21.3.19

Porque a "Escola Moderna" aboliu os exames

1859 - 1909

Francisco Ferrer vê nos exames escolares atos solenes ridículos que satisfazem o amor próprio dos pais dos alunos e a supina vaidade de muitos mestres causando torturas nas crianças antes e depois. Ferrer critica aqueles pais que se preocupam com o fato de o filho não ter obtido o primeiro lugar na classificação dos aprovados, desconhecendo as angústias e ansiedades pelas quais passa o aluno antes e após as “provas”. Para Ferrer, a situação de exame é uma situação em que a criança está em confissões “forçadas” onde se lhe obriga a retirar de sua fraqueza psicológica as forças intelectuais, sobretudo no âmbito da memória, para satisfazer o amor próprio de alguns pais com grande prejuízo a integridade intelectual e psicológica do filho. A isso chama Ferrer de “miserável vaidade satisfeita à custa da vida moral e física da criança”, pois os professores, na sua maioria estereotipadores de frases feitas, inoculadores mecânicos mais do que pais morais do educando, o que mais lhes interessa nos exames é sua própria personalidade e seu status social. A situação de exame apresenta-se para Ferrer como um tribunal inflexível, onde o educando sofre tremendo interrogatório, constituindo o símbolo do atual sistema de ensino. O exame, prêmios e concursos escolares terminam com educandos carregados de diplomas e outros símbolos escolares. 

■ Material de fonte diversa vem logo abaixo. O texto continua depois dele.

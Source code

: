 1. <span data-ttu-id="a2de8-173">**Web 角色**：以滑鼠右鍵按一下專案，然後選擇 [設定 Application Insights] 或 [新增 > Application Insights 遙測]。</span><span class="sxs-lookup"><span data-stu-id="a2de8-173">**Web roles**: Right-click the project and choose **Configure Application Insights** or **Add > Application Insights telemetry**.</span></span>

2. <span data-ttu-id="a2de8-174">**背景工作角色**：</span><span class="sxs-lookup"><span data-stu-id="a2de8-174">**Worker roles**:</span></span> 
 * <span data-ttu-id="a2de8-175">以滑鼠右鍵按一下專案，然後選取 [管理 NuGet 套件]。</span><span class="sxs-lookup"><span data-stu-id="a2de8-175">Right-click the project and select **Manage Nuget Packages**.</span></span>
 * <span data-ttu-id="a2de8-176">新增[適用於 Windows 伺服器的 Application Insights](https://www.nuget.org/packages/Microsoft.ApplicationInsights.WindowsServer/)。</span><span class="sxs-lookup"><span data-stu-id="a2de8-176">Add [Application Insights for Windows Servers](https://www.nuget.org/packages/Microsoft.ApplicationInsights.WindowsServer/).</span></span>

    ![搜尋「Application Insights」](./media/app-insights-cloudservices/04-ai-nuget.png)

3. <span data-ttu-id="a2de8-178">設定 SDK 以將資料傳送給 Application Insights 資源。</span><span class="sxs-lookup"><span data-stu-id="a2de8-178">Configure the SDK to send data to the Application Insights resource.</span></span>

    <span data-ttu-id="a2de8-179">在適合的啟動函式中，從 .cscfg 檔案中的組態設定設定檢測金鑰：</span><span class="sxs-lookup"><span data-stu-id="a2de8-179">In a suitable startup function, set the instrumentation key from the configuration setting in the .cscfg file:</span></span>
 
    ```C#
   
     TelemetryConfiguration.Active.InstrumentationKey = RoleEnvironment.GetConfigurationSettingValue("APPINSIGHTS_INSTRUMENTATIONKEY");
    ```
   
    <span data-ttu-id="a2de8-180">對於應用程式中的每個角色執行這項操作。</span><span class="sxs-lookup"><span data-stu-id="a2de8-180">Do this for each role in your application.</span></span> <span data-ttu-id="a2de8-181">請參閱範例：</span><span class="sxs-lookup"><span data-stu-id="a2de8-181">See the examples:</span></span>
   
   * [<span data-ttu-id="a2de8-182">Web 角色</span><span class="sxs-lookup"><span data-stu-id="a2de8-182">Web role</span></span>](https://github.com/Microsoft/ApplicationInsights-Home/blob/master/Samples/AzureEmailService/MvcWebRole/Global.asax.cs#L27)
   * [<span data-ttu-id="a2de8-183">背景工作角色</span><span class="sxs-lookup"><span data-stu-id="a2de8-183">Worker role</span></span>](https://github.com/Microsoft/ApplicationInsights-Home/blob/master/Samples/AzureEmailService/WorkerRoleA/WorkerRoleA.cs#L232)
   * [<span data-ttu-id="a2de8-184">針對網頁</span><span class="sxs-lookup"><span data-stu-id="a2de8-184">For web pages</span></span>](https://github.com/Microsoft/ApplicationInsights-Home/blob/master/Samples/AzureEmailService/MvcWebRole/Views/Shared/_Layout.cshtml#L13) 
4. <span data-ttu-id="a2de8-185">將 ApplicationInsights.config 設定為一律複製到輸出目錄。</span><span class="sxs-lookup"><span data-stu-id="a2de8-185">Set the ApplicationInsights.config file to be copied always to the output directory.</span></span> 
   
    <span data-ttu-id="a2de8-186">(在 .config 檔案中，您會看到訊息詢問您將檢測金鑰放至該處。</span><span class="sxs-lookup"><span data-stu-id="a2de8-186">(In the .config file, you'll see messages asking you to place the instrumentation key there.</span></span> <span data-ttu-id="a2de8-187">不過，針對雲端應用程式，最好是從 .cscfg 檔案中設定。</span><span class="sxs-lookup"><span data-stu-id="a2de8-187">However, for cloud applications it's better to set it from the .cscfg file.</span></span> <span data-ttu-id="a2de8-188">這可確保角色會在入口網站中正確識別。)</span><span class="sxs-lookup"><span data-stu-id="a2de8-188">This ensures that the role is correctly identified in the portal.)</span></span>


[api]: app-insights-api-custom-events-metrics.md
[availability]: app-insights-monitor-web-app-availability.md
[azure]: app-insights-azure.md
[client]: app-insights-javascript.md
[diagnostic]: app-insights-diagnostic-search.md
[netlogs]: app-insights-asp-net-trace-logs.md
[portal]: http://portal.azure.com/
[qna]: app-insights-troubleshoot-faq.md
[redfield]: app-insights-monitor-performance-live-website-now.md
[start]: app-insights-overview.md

Ferrer critica a competitividade, mola do sistema de ensino que leva o educando a procurar superiores a admirar ou inferiores a desprezar. A procura de “ser mais do que os outros” pressupõe a expectativa da máxima aceitação do educando pelos professores ou familiares. Sem dúvida nota Ferrer que há pessoas que nada fariam sem a expectativa de uma recompensa, mesmo simbólica. A competitividade no ensino leva, segundo Ferrer, a excesso de trabalho intelectual e físico, que deforma as inteligências, desenvolvendo certas tendências e atrofiando outras. Qualquer preocupação, seja familiar ou pessoal, fica em segundo plano; “os candidatos sérios não devem aceitar distrações artísticas, nem pensar no amor ou na coisa pública, sob o risco de fracassarem”. 

A existência do sistema de notas para avaliação representa, para Ferrer, flagrante injustiça, pois sacramenta desigualdades, “pois uma nota ou classificação determinada mudaria se certas condições mudassem”. Ferrer propõe aos pedagogos que se dediquem “a inspirar amor ao trabalho sem sanções arbitrárias, pois já existem sanções naturais e inevitáveis”. Sobretudo, evitemos fornecer às crianças a noção de comparação e medidas entre os indivíduos porque, para que os homens apreciem e compreendam a diversidade infinita que existe de caráteres e inteligências, é necessário evitar a figura da concepção imutável do bom aluno.